World Cup airport plan B: terminal in tent

Pinto Martins International airport in Fortaleza. Work on Brazil's chronically overcrowded airports ahead of the World Cup is far behind schedule.
Pinto Martins International airport in Fortaleza. Work on Brazil's chronically overcrowded airports ahead of the World Cup is far behind schedule. Photo: Reuters

Brazil's Fortaleza airport in the north of the country is delaying major renovations until after June's World Cup, opting instead for plan B -- an improvised tent terminal, an official said Tuesday.

The city of Fortaleza is home to one of the tournament's 12 venues and its airport is just one of several across the giant country needing extensive upgrading to cope with a tourist influx as hundreds of thousands of fans descend on each locale.

"Work is running way behind schedule. Unfortunately, despite our holding several meetings on deadlines, the consortium did not fulfill" obligations to be ready in time for the Cup, secretary of state for aviation, Moreira Franco, said.

Fortaleza will stage four matches of the June 12 to July 13 event and plans were to lift airport capacity from an annual current 6.2 million passengers to 8.6 million.

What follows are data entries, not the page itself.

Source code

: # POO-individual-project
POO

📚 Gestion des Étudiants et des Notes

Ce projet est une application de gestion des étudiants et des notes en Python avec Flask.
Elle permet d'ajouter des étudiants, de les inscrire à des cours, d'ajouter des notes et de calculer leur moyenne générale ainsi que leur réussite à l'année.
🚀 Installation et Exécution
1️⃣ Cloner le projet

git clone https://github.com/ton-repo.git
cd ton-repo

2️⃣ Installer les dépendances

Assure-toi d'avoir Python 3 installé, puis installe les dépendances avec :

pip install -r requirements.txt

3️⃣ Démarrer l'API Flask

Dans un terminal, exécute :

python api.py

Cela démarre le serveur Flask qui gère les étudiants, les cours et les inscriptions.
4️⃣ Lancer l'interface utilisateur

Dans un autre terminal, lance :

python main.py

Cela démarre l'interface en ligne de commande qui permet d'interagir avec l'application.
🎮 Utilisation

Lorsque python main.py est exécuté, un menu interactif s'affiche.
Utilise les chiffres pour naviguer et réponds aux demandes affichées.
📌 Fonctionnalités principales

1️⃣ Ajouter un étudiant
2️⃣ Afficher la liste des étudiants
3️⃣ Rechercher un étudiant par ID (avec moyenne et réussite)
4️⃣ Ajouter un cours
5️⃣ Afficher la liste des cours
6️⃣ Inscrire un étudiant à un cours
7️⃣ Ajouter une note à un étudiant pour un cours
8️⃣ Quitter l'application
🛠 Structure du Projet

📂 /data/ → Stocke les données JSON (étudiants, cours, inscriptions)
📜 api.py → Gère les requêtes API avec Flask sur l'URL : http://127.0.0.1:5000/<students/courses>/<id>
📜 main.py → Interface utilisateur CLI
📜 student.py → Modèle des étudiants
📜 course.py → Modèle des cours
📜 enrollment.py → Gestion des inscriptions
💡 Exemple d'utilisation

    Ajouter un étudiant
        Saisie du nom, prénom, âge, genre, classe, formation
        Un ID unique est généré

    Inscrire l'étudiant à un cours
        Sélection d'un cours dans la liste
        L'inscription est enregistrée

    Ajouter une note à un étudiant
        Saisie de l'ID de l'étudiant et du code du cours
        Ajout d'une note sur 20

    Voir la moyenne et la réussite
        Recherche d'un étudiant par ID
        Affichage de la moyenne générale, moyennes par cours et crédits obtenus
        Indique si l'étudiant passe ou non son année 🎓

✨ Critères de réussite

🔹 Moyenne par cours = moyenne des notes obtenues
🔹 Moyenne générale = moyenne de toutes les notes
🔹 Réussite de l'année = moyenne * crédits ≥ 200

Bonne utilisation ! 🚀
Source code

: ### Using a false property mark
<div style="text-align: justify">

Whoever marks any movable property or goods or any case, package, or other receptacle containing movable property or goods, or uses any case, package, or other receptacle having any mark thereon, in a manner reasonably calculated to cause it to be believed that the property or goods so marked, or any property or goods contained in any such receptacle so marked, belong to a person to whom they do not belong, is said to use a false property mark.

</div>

Work started on a 311 million real ($148.2 million) overhaul last March but by last month the project was only one quarter complete, web news portal G1 reported.

Last week work stopped owing to a strike as workers demanded late salaries and bonuses.

Now, authorities have bowed to the inevitable and opted for a temporary terminal.

Gustavo Vale of state aviation body Infraero, which administers most of Brazil's airports, said the structure would be similar to that deployed for December's World Cup draw at the resort of Costa do Sauipe in the northern state of Bahia.

"It will be a high-tech terminal. It will have everything a normal terminal would have -- restaurant, check-in area," G1 quoted Vale as saying.

Fortaleza's first match will see Uruguay meet Costa Rica on June 14 but three days later will host Brazil's game against Mexico.

Nationwide, Brazil, which is struggling to overhaul creaking transport infrastructure across the country, is set to welcome some 600,000 foreign tourists during the World Cup as well as three million domestic visitors.

Work is running behind schedule at around half of the stadiums.